Ainsi les grandes marques ont-elles de plus en plus des lignes de produits qui se moquent du sexe, du « genre », de l’âge, de la classe sociale, du métier, de la localisation de leurs clients potentiels. Et même de leurs revenus : Ikea et ses meubles à bas coût visent les riches comme les pauvres.
 
Aujourd’hui, signale Anna Hart, les adolescentes font des économies pour acheter des sacs Vuitton et les quinquagénaires se baladent en Nike. Dès le mois prochain, la chaîne britannique Selfridges mettra un point final à l’organisation de ses grands magasins : il n’y aura plus d’étages dédiés aux hommes ou aux femmes : la campagne « Agender » entrera en vigueur avec des tenues asexuées pour tous.
 
Des grandes marques comme Prada et Robert Clergerie ont déjà leurs collections unisexe, ou plutôt « sans genre » ou, serait-on tenté d’écrire, « transgenre ». Chez Selfridges, on l’explique clairement, fût-ce en jargonnant : il s’agit de « faire disparaître la division de genre binaire traditionnelle ». « L’attitude sans genre dans la mode est de plus en plus “ mainstream ” ; nous voulons enlever les valeurs de genre directives de l’habillement. »
 

Sans genre, le rêve des grandes marques

 
Tous en jogging informe ? C’est ce qu’annonçait Jacques Attali dans sa Brève histoire de l’avenir…
De même pour la musique. Aujourd’hui jeunes et sexagénaires partagent leurs goûts à 60 %…
 
Faut-il en conclure qu’il n’y a plus de tribus ? Il y a encore quelques années, les professeurs se plaignaient de voir leurs élèves se regrouper par affinités, sans manifester le moindre intérêt pour ceux qui ne faisaient pas partie de leur « tribu » clairement démarquée par les choix vestimentaires, les codes, une (non) pensée unifiée. Avec, souvent, une incapacité à avoir des échanges culturels avec leurs aînés.
 

Unification globale : hommes et femmes, riches et pauvres, jeunes et vieux « alignés » par internet

 
Il ne semble pas que les deux tendances soient nécessairement contradictoires. Les messages publicitaires uniformisent, ce qui amène forcément à s’aligner sur un plus petit commun dénominateur commun. La mode joue son rôle prescripteur.

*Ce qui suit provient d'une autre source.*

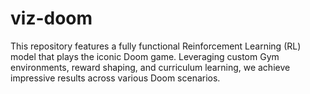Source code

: # viz-doom
This repository features a fully functional Reinforcement Learning (RL) model that plays the iconic Doom game. Leveraging custom Gym environments, reward shaping, and curriculum learning, we achieve impressive results across various Doom scenarios.
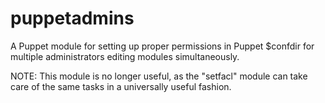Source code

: puppetadmins
============

A Puppet module for setting up proper permissions in Puppet $confdir for 
multiple administrators editing modules simultaneously.

NOTE: This module is no longer useful, as the "setfacl" module can take care of 
the same tasks in a universally useful fashion.
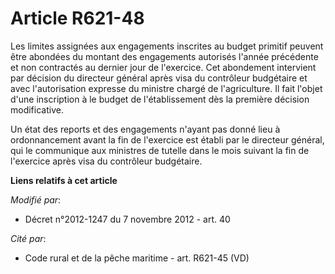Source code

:# Article R621-48

Les limites assignées aux engagements inscrites au budget  primitif peuvent être abondées du montant des engagements
autorisés l'année précédente et non contractés au dernier jour de l'exercice. Cet abondement intervient par décision du
directeur général après visa du contrôleur budgétaire  et avec l'autorisation expresse du ministre chargé de l'agriculture.
Il fait l'objet d'une inscription à le budget de l'établissement dès la première décision modificative. 

Un état des reports et des engagements n'ayant pas donné lieu à ordonnancement avant la fin de l'exercice est établi par le
directeur général, qui le communique aux ministres de tutelle dans le mois suivant la fin de l'exercice après visa du
contrôleur budgétaire.

**Liens relatifs à cet article**

_Modifié par_:

  - Décret n°2012-1247 du 7 novembre 2012 - art. 40

_Cité par_:

  - Code rural et de la pêche maritime - art. R621-45 (VD)

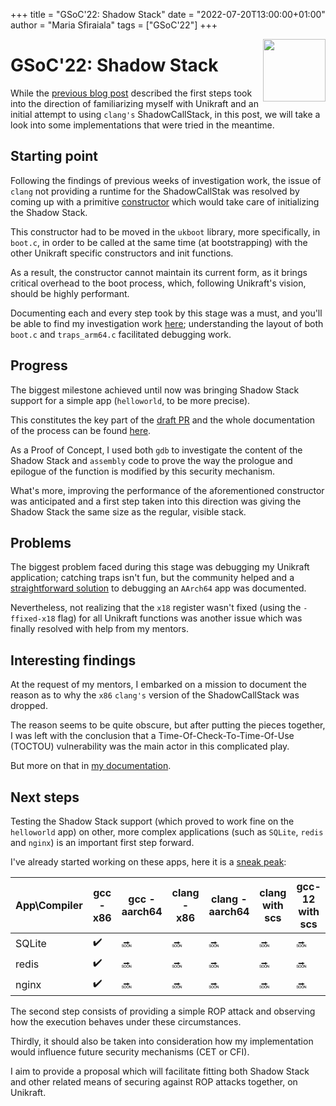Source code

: +++
title = "GSoC'22: Shadow Stack"
date = "2022-07-20T13:00:00+01:00"
author = "Maria Sfiraiala"
tags = ["GSoC'22"]
+++

<img width="100px" src="https://summerofcode.withgoogle.com/assets/media/gsoc-2022-badge.svg" align="right" />

# GSoC'22: Shadow Stack

While the [previous blog post](https://unikraft.org/blog/2022-07-05-unikraft-gsoc-shadow-stack/) described the first steps took into the direction of familiarizing myself with Unikraft and an initial attempt to using `clang's` ShadowCallStack, in this post, we will take a look into some implementations that were tried in the meantime.

## Starting point

Following the findings of previous weeks of investigation work, the issue of `clang` not providing a runtime for the ShadowCallStak was resolved by coming up with a primitive [constructor](https://gist.github.com/mariasfiraiala/60389dd16fef0fdc11d7f7972e320a9a) which would take care of initializing the Shadow Stack.

This constructor had to be moved in the `ukboot` library, more specifically, in `boot.c`, in order to be called at the same time (at bootstrapping) with the other Unikraft specific constructors and init functions.

As a result, the constructor cannot maintain its current form, as it brings critical overhead to the boot process, which, following Unikraft's vision, should be highly performant.

Documenting each and every step took by this stage was a must, and you'll be able to find my investigation work [here](https://github.com/mariasfiraiala/scs-work/tree/master/unikraft-scs); understanding the layout of both `boot.c` and `traps_arm64.c` facilitated debugging work.

## Progress

The biggest milestone achieved until now was bringing Shadow Stack support for a simple app (`helloworld`, to be more precise). 

This constitutes the key part of the [draft PR](https://github.com/unikraft/unikraft/pull/505) and the whole documentation of the process can be found [here](https://github.com/mariasfiraiala/scs-work/blob/master/unikraft-scs/unikraft-scs-for-helloworld.md).

As a Proof of Concept, I used both `gdb` to investigate the content of the Shadow Stack and `assembly` code to prove the way the prologue and epilogue of the function is modified by this security mechanism.

What's more, improving the performance of the aforementioned constructor was anticipated and a first step taken into this direction was giving the Shadow Stack the same size as the regular, visible stack.

## Problems

The biggest problem faced during this stage was debugging my Unikraft application; catching traps isn't fun, but the community helped and a [straightforward solution](https://gist.github.com/mariasfiraiala/34a7b5b41c4e5515c7f0ad8a2c220ef9) to debugging an `AArch64` app was documented.

Nevertheless, not realizing that the `x18` register wasn't fixed (using the `-ffixed-x18` flag) for all Unikraft functions was another issue which was finally resolved with help from my mentors.

## Interesting findings

At the request of my mentors, I embarked on a mission to document the reason as to why the `x86` `clang's` version of the ShadowCallStack was dropped.

The reason seems to be quite obscure, but after putting the pieces together, I was left with the conclusion that a Time-Of-Check-To-Time-Of-Use (TOCTOU) vulnerability was the main actor in this complicated play.

But more on that in [my documentation](https://github.com/mariasfiraiala/scs-work/blob/master/utils/doc-scs-arm-vs-x86.md).

## Next steps

Testing the Shadow Stack support (which proved to work fine on the `helloworld` app) on other, more complex applications (such as `SQLite`, `redis` and `nginx`) is an important first step forward.

I've already started working on these apps, here it is a [sneak peak](https://github.com/mariasfiraiala/scs-work/blob/master/unikraft-scs/unikraft-scs-for-complex-apps.md):

| App\Compiler | gcc - x86 | gcc - aarch64 | clang - x86 | clang - aarch64 | clang with scs | gcc-12 with scs |
|--------------|-----------|---------------|-------------|-----------------|----------------|-----------------|
| SQLite | :heavy_check_mark: | :soon: | :soon: | :soon: | :soon: | :soon: |
| redis | :heavy_check_mark: | :soon: | :soon: | :soon: | :soon: | :soon: |
| nginx | :heavy_check_mark: | :soon: | :soon: | :soon: | :soon: | :soon: |

The second step consists of providing a simple ROP attack and observing how the execution behaves under these circumstances.

Thirdly, it should also be taken into consideration how my implementation would influence future security mechanisms (CET or CFI).

I aim to provide a proposal which will facilitate fitting both Shadow Stack and other related means of securing against ROP attacks together, on Unikraft.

Puissament renforcé par internet.
 
Dans le même temps, internet favorise les comportements tribaux en créant une étanchéité de plus en plus grande entre les groupes, qui se retrouvent sur les mêmes sites, les mêmes forums, avec le même type d’information et d’opinions qui le plus souvent ne débordent pas d’une tribu sur l’autre. Mais la manière de s’en servir et d’y accéder, de se plonger de manière croissante dans un monde virtuels d’informations éphémères, crée d’un bout à l’autre du spectre un même type d’« homme nouveau ».
 
Et c’est plutôt inquiétant.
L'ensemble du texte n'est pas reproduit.